急性风湿热(acute rheumatic fever,ARF)是一种继发于A组链球菌感染的自身免疫反应性系统性疾病。尽管其可累及机体多个部位,但几乎所有临床表现都可完全消失。心脏瓣膜受损(风湿性心脏病,rheumatic heart disease, RHD)是重要例外,在其他症状缓解后仍可持续存在。
一、流行病学
ARF主要发生于5-14岁的儿童,少见于青少年,罕见于大于30岁的成人。相反的,ARF复发在青少年中相对常见。RHD则不同,常见于25-40岁的患者。ARF无性别倾向,但RHD更常见于女性,其发生率可为男性的两倍。
二、临床表现
A组链球菌感染后至出现ARF临床症状约有3周左右(1-5周)的潜伏期。舞蹈病和无痛性心脏炎是例外,潜伏期可长达6个月。尽管部分患者可说出前期咽痛病史,但多数的前期A组链球菌感染是亚临床的,仅能靠链球菌抗体试验进行确认。最常见的临床症状是多关节炎(发生于60-75%患者)和心脏炎(50-60%)。ARF患者的舞蹈病发生率在不同人群中变化较大,波动于2-30%。环形红斑和皮下结节近来罕见,发生于小于5%的报道。
三、心脏受累
高达60%的ARF患者可进展为RHD。心内膜、心包或心肌均可受累。瓣膜损害是风湿性心脏炎的标志。几乎均会累及二尖瓣,有时和主动脉瓣合并受累,单独的主动脉瓣受累罕见。肺动脉瓣和三尖瓣的损害常继发于左侧瓣膜病导致的肺动脉高压。早期瓣膜受损导致反流。在接下来的年月里,多因反复发生的瓣叶增厚、瘢痕形成、钙化,可导致瓣膜狭窄。因此,在新发病例中心脏炎的特征性表现为二尖瓣反流,有时伴有主动脉瓣反流。心肌的炎症可影响心脏电传导途径,导致PR间期延长(I度房室传导阻滞或罕见的更高的阻滞)和第一心音减弱。
RHD患者在其瓣膜病变进展为心功能衰竭前常数年无症状。此外,尤其是在资源贫乏的地区,往往难以做出ARF的诊断,所以儿童、青少年及年轻的成年人可能患了RHD但却并不知情。这些病例可通过超声心动图确诊,听诊对于无症状的RHD患者来说缺乏敏感性和特异性。对于RHD高患病率的人群,在学龄儿童中筛查超声心动图已经变得越来越普遍,这得益于便携式超声心动图的技术发展和基于UCG诊断RHD的指南的统一。尽管基于超声心动图做出了RHD的诊断后应开启二级预防治疗,但该临界RHD的临床意义尚未明确。
四、关节受累
ARF的最常见关节受累形式是关节炎,即炎症的客观证据,表现为关节的红肿热痛,常大于一个关节的累及(即多关节炎)。典型多关节炎为游走性的,数小时可从一个关节转移至另一关节。ARF几乎均累及大关节,膝关节、踝关节、髋关节和肘关节最为常见,且多为非对称性。疼痛剧烈且常导致功能障碍,应用抗炎药物可好转。
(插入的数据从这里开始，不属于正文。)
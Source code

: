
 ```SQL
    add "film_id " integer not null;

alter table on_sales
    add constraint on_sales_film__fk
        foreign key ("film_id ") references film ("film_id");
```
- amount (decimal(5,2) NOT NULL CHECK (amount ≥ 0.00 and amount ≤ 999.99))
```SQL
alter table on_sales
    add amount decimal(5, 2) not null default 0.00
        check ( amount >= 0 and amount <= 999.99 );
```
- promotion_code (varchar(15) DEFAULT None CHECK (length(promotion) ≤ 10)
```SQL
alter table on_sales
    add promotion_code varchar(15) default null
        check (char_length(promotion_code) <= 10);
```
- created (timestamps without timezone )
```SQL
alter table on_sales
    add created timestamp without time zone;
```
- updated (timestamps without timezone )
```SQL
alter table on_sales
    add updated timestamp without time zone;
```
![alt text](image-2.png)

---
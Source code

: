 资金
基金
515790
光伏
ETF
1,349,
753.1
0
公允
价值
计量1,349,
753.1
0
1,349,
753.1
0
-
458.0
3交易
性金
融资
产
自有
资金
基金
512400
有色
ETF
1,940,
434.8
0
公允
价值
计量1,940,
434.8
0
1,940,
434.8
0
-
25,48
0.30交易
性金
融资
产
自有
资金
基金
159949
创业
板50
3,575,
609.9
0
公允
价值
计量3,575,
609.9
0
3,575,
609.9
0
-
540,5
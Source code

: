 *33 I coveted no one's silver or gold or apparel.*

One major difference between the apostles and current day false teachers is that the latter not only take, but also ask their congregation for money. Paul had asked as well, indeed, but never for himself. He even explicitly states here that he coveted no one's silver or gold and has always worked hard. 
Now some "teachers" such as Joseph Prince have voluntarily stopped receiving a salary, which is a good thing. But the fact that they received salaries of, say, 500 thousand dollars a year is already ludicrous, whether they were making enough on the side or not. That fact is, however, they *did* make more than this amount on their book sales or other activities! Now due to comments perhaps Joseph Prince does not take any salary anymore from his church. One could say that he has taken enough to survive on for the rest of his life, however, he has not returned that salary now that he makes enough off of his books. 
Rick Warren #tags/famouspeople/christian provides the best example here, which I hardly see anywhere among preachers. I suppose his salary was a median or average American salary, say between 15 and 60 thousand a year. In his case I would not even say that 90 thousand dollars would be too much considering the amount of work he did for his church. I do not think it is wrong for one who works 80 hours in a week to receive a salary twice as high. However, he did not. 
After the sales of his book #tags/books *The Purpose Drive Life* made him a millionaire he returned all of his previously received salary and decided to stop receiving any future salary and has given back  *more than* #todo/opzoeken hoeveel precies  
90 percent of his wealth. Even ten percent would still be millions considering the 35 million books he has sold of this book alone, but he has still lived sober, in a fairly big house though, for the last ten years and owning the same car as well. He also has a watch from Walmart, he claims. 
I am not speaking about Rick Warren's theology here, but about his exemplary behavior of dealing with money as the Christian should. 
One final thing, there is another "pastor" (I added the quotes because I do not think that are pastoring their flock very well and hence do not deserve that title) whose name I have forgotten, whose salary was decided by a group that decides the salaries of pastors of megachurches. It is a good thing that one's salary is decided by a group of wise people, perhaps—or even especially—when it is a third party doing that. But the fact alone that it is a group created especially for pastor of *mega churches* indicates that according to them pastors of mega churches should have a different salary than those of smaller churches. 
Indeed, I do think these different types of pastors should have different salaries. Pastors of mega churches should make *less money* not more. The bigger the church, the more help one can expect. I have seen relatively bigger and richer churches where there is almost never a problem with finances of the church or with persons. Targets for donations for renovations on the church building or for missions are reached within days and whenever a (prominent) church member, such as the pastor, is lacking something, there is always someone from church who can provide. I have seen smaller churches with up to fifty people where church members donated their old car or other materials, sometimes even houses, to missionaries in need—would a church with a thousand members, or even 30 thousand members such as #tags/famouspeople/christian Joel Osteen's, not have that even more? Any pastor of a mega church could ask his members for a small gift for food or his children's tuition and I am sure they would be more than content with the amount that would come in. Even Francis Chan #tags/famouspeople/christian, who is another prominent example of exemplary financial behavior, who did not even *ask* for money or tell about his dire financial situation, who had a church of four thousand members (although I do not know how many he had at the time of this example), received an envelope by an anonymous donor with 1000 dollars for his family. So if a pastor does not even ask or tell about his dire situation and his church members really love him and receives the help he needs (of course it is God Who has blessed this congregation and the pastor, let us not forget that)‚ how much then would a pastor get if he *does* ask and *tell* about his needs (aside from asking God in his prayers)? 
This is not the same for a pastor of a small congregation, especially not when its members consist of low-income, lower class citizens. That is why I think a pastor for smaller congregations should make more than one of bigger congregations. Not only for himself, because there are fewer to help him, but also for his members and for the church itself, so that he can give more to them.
轻微关节受累亦相对常见,澳大利亚诊断指南中其被认为是高危人群的最常见潜在症状,但在著书此时这尚为纳入Jones分类标准。无客观关节炎证据的关节痛常和游走性多关节炎一样累及大关节。在一些人群中,亦可见到无菌性单关节炎,这可能与在游走性多关节炎出现前早期的抗炎药物介入有关。
ARF的关节症状对水杨酸类和其他NSAIDs药物反应良好。事实上,加用水杨酸类药物后关节受累症状仍持续1-2天的关节受累很有可能非ARF所致。
五、舞蹈病
小舞蹈病发生时常缺乏其他临床症状,在A组链球菌感染后有较长的潜伏期,且多见于女性。舞蹈病样运动常累及头部(造成特征性的舌刻板样活动)和上肢(第448章)。这些症状可泛化也可局限于一侧肢体(偏侧舞蹈病)。在轻症患者中,只有详细的检查才能发现,然而在大多数严重病例中,受累患者难以生活自理。常同时伴有情绪不稳和强迫特质,这些持续时间可长于舞蹈病样运动(常6周恢复,但也可持续6个月)。
六、皮肤表现
ARF的典型皮疹是环形红斑(第24章),起始为粉红斑,中央正常伴匍形向外扩展的边缘。皮疹易消散,在检查者面前时隐时现。多发于躯干部,部分在肢端,但几乎从不累及面部。
皮下结节为无痛的活动度良好的皮下小团块(0.5-50px),位于骨突表面,尤其是手、足、肘、枕骨,偶见于椎骨。它们多为迟发的症状,起病后2-3周出现,持续数天至3周,多与心脏炎相关。
七、其他表现
大多数ARF患者会出现发热,但在单纯的舞蹈病中少见。尽管高热(>39℃)为其特点,但低热也非罕见。急性时相反应蛋白在多数患者中亦可升高。
八、确定诊断:
鉴于无明确的确诊检查,ARF的诊断依赖于一组典型的临床表现和前驱A组链球菌感染证据,同时需排除其他诊断。这个不确定性致使T. Duckett Jones博士在1944年提出了一系列的分类标准(接下来称之为Jones分类标准)。现有的诊断指南是WHO修订的1992年Jones标准,但需注意的是其他指南,包括澳大利亚和新西兰标准,在ARF高危人群中有更高的诊断敏感性。